The window is there to entice customers to come in by giving them a sample of what you have to offer.
You need to change it as often as you expect regular customers to visit you.This is not an issue with people who do not know about you but you need to make the effort for your usual customers.
For instance, if your regular customers come to you once a month, you need to refresh the display in the window once every three to four weeks.
If they visit you once a week, make sure the window is updated twice weekly.
This ensures customers always see something new and different when they visit you.
Posted in marketing, Vision on the 26th October, 2016 by Max
Retail is constantly evolving and you should be tweaking and improving your shop floor and your website all the time.
However that does not mean you need to makes changes without thinking.
Before any change, you need to ask yourself:
- why are we changing this?
- what are we hoping to achieve?
- how will we know it was the right decision?
Change for the sake of change is not clever business.
Posted in Psychology, Selling on the 24th October, 2016 by Max
Psychologist Daniel Kahneman “It is the consistency of the information that matters for a good story, not its completeness”. The more information you add, the more you risk of having information that does not fit the initial “story”.
So when selling to a customer, make sure you explain everything they need to know but try avoiding going too far as you risk making the decision more difficult to make.
Posted in Psychology on the 21st October, 2016 by Max
There are big differences in the way men and women shop.
One of them is that men usually have an idea as to what they want. They come to the shop like someone on a mission, grab the stuff and then leave.
However men usually struggle when they buy for someone else (say a present for a significant other or children). In that case they will need recommendations and suggestions and this is when you can really do your sales job.
Posted in Growth, Psychology on the 20th October, 2016 by Max
You have items sitting on your shelves and in your storeroom which have been there for years. This is dead stock. Please note even the best run companies have about 20 to 30% of their inventory as dead stock.
It is easy to dismiss those items as just filling space (which can be useful sometimes) but they cost a lot more than you think:
- warehousing. If you are large enough to have a warehouse, you know the value of each square meter of space. If it is filled with stock you do not sell, you are wasting money.
- cost of money. You have paid for this stock and you may have had to borrow to buy other stock. Which means this dead stock comes with interest…
- shelf space. Your dead stock is taking the shelf space of items which could sell a lot faster. Maybe your dead stock is in prime space in your shop.
- insurance. Your dead stock is still valued and as such you are paying more insurance because of it.
- discount. You may have to discount the stock to get rid of it, which usually means selling it at below cost price.
- admin cost. The more dead stock you have, the more time you spend counting it, moving it, inventoring it, etc… All this equates to a lot of time for no end result.
Posted in marketing on the 19th October, 2016 by Max
For the past few months, a supermarket has been sending me offers of loyalty points if I spend a certain amount in store within a few days.
However, the offer only works if I activate it first by clicking on a link in an email.
Why? This is cumbersome and not really practical. On top of this, what benefit do I get from it? None, as I am already aware of the offer.

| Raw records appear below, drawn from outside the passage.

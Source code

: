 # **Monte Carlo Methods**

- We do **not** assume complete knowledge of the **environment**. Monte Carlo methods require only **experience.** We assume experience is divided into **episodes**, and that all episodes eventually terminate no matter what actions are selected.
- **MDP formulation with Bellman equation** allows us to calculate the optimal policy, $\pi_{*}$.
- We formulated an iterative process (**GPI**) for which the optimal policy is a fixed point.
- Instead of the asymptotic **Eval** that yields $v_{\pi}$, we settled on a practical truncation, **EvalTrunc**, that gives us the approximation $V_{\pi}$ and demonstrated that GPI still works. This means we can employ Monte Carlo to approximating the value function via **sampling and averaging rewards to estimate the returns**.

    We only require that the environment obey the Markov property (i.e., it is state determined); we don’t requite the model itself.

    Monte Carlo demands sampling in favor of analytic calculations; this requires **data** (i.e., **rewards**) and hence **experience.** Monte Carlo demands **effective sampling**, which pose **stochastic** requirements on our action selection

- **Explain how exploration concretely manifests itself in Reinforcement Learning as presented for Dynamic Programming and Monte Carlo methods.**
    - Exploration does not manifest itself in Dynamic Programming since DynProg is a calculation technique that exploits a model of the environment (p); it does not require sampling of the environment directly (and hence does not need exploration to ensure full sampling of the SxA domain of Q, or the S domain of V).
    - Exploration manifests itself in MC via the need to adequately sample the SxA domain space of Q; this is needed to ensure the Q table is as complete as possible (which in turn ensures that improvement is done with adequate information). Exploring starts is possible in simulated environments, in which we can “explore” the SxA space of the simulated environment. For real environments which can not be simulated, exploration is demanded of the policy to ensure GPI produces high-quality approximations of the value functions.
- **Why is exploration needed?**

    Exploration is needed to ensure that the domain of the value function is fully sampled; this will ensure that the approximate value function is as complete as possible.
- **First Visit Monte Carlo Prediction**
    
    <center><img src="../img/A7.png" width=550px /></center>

What benefit do they get out of it? None, as I am already in their database and enrolled in the loyalty scheme.
If you make offers to your customers make sure they are simple and straightforward. No point in requesting additional steps if they do not bring any benefit to anyone.

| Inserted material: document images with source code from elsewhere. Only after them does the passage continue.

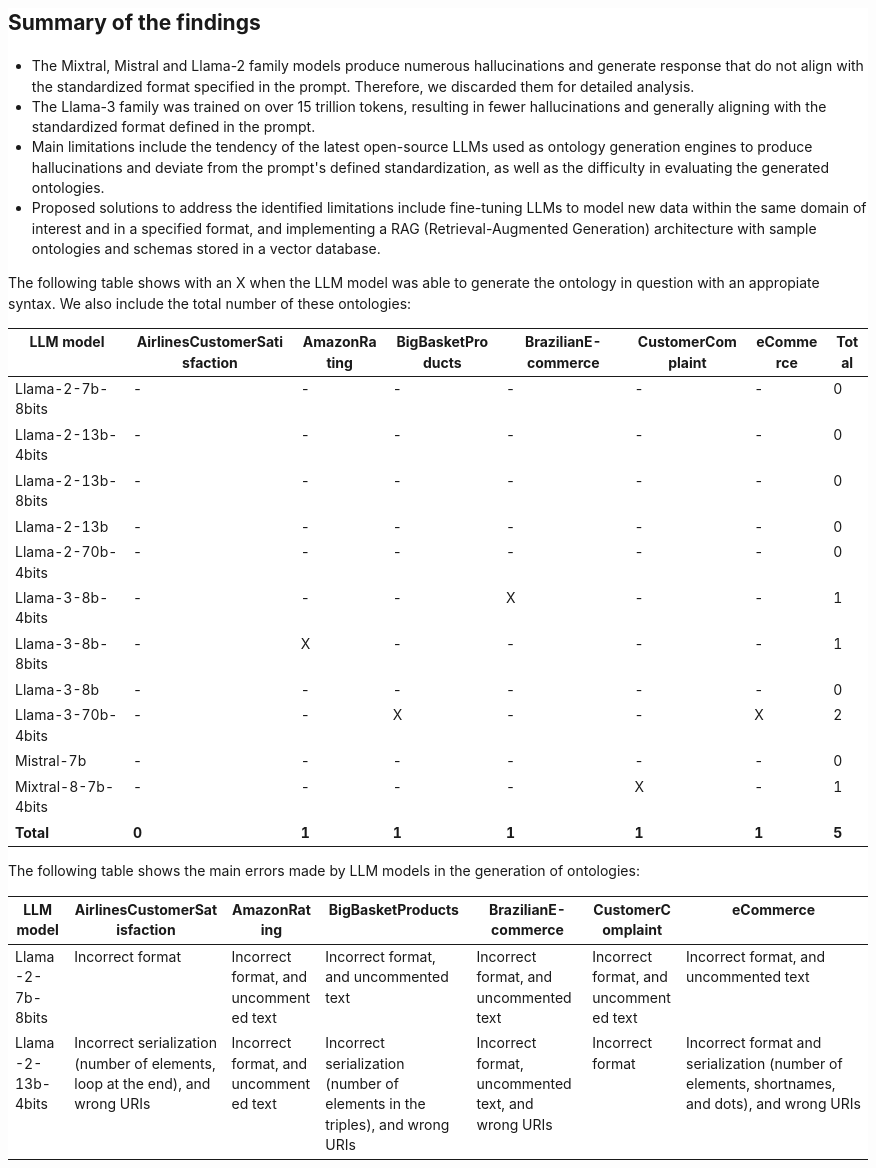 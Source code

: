 ## Summary of the findings

- The Mixtral, Mistral and Llama-2 family models produce numerous hallucinations and generate response that do not align with the standardized format specified in the prompt. Therefore, we discarded them for detailed analysis. 
- The Llama-3 family was trained on over 15 trillion tokens, resulting in fewer hallucinations and generally aligning with the standardized format defined in the prompt. 
- Main limitations include the tendency of the latest open-source LLMs used as ontology generation engines to produce hallucinations and deviate from the prompt's defined standardization, as well as the difficulty in evaluating the generated ontologies.
- Proposed solutions to address the identified limitations include fine-tuning LLMs to model new data within the same domain of interest and in a specified format, and implementing a RAG (Retrieval-Augmented Generation) architecture with sample ontologies and schemas stored in a vector database.

The following table shows with an X when the LLM model was able to generate the ontology in question with an appropiate syntax. We also include the total number of these ontologies:

| LLM model             | AirlinesCustomerSatisfaction | AmazonRating  | BigBasketProducts | BrazilianE-commerce  | CustomerComplaint  | eCommerce | Total  |
|-----------------------|------------------------------|---------------|-------------------|----------------------|--------------------|-----------|--------|
| Llama-2-7b-8bits      | -                            | -             | -                 | -                    | -                  | -         | 0      |
| Llama-2-13b-4bits     | -                            | -             | -                 | -                    | -                  | -         | 0      |
| Llama-2-13b-8bits     | -                            | -             | -                 | -                    | -                  | -         | 0      |
| Llama-2-13b           | -                            | -             | -                 | -                    | -                  | -         | 0      |
| Llama-2-70b-4bits     | -                            | -             | -                 | -                    | -                  | -         | 0      |
| Llama-3-8b-4bits      | -                            | -             | -                 | X                    | -                  | -         | 1      |
| Llama-3-8b-8bits      | -                            | X             | -                 | -                    | -                  | -         | 1      |
| Llama-3-8b            | -                            | -             | -                 | -                    | -                  | -         | 0      |
| Llama-3-70b-4bits     | -                            | -             | X                 | -                    | -                  | X         | 2      |
| Mistral-7b            | -                            | -             | -                 | -                    | -                  | -         | 0      |
| Mixtral-8-7b-4bits    | -                            | -             | -                 | -                    | X                  | -         | 1      |
| **Total**             | **0**                        | **1**         | **1**             | **1**                | **1**              | **1**     | **5**  |



The following table shows the main errors made by LLM models in the generation of ontologies:

| LLM model             | AirlinesCustomerSatisfaction                                     | AmazonRating                                                        | BigBasketProducts                                                                 | BrazilianE-commerce                                                                     | CustomerComplaint                                                                             | eCommerce                                                                                          |
|-----------------------|------------------------------------------------------------------|----------------------------------------------------------------------|-------------------------------------------------------------------------------------|---------------------------------------------------------------------------------------------|--------------------------------------------------------------------------------------------------|-----------------------------------------------------------------------------------------------------|
| Llama-2-7b-8bits      | Incorrect format                                                 | Incorrect format, and uncommented text                              | Incorrect format, and uncommented text                                             | Incorrect format, and uncommented text                                                       | Incorrect format, and uncommented text                                                             | Incorrect format, and uncommented text                                                              |
| Llama-2-13b-4bits     | Incorrect serialization (number of elements, loop at the end), and wrong URIs | Incorrect format, and uncommented text                              | Incorrect serialization (number of elements in the triples), and wrong URIs       | Incorrect format, uncommented text, and wrong URIs                                           | Incorrect format                                                                                   | Incorrect format and serialization (number of elements, shortnames, and dots), and wrong URIs       |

Posted in Growth, Online on the 18th October, 2016 by Max
Nowadays customers are used to browse online catalogues. They use their tablets and phones to gather information before making a purchase.
This is true even if you cater for a local customer base.

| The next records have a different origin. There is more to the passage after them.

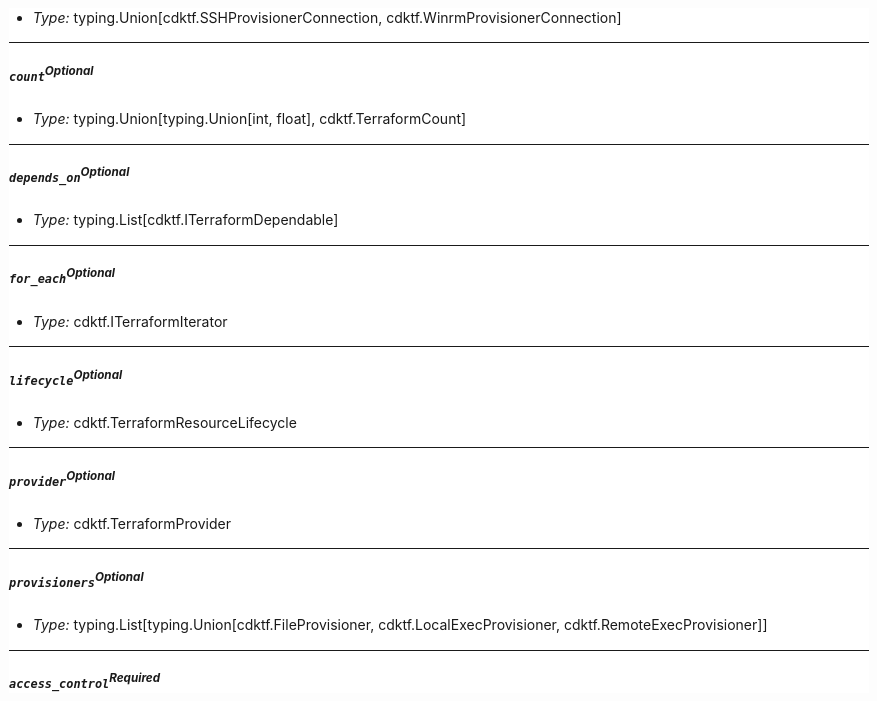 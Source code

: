 - *Type:* typing.Union[cdktf.SSHProvisionerConnection, cdktf.WinrmProvisionerConnection]

---

##### `count`<sup>Optional</sup> <a name="count" id="@cdktf/provider-databricks.permissions.Permissions.Initializer.parameter.count"></a>

- *Type:* typing.Union[typing.Union[int, float], cdktf.TerraformCount]

---

##### `depends_on`<sup>Optional</sup> <a name="depends_on" id="@cdktf/provider-databricks.permissions.Permissions.Initializer.parameter.dependsOn"></a>

- *Type:* typing.List[cdktf.ITerraformDependable]

---

##### `for_each`<sup>Optional</sup> <a name="for_each" id="@cdktf/provider-databricks.permissions.Permissions.Initializer.parameter.forEach"></a>

- *Type:* cdktf.ITerraformIterator

---

##### `lifecycle`<sup>Optional</sup> <a name="lifecycle" id="@cdktf/provider-databricks.permissions.Permissions.Initializer.parameter.lifecycle"></a>

- *Type:* cdktf.TerraformResourceLifecycle

---

##### `provider`<sup>Optional</sup> <a name="provider" id="@cdktf/provider-databricks.permissions.Permissions.Initializer.parameter.provider"></a>

- *Type:* cdktf.TerraformProvider

---

##### `provisioners`<sup>Optional</sup> <a name="provisioners" id="@cdktf/provider-databricks.permissions.Permissions.Initializer.parameter.provisioners"></a>

- *Type:* typing.List[typing.Union[cdktf.FileProvisioner, cdktf.LocalExecProvisioner, cdktf.RemoteExecProvisioner]]

---

##### `access_control`<sup>Required</sup> <a name="access_control" id="@cdktf/provider-databricks.permissions.Permissions.Initializer.parameter.accessControl"></a>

In order to make sure they commit and do not simply take a chance when seeing a product they like on your website and hope you will still have it next time they are visiting you, make sure you offer click and collect.
It also helps your inventory and cashflow as payment is taken at the time of order even if they collect days later.
Posted in Online on the 17th October, 2016 by Max
A website can be many things: a catalogue, an entertainment platform, an information resource, … The list can go on and on.
However I would like to propose a simpler definition: the purpose of your website is to transform strangers into friends. And to convert friends into customers.
Is your website fulfilling these two goals?
Posted in marketing, Online on the 14th October, 2016 by Max
More than half of the Internet traffic to websites now comes from mobile devices (phones and tablets).
More and more people rely on their mobile phone to quickly check availability or prices.
You need to make sure your website can be used on these devices.
Please note people tend to browse for information however most purchases still happen from a desktop or laptop computer.
Posted in Psychology, Vision on the 13th October, 2016 by Max
Customers are proud of what they build themselves. This goes for essentials such as a flat-packed bed or bookcase and is also true for non-essentials such as plastic model kits.
Having to put some effort to get a finished item adds to the perceived value for the person who built it.
You can benefit from this bias by offering items which have to be put together by the customer. Everytime they look at or use the item, they will value it more than if they had not build it themselves.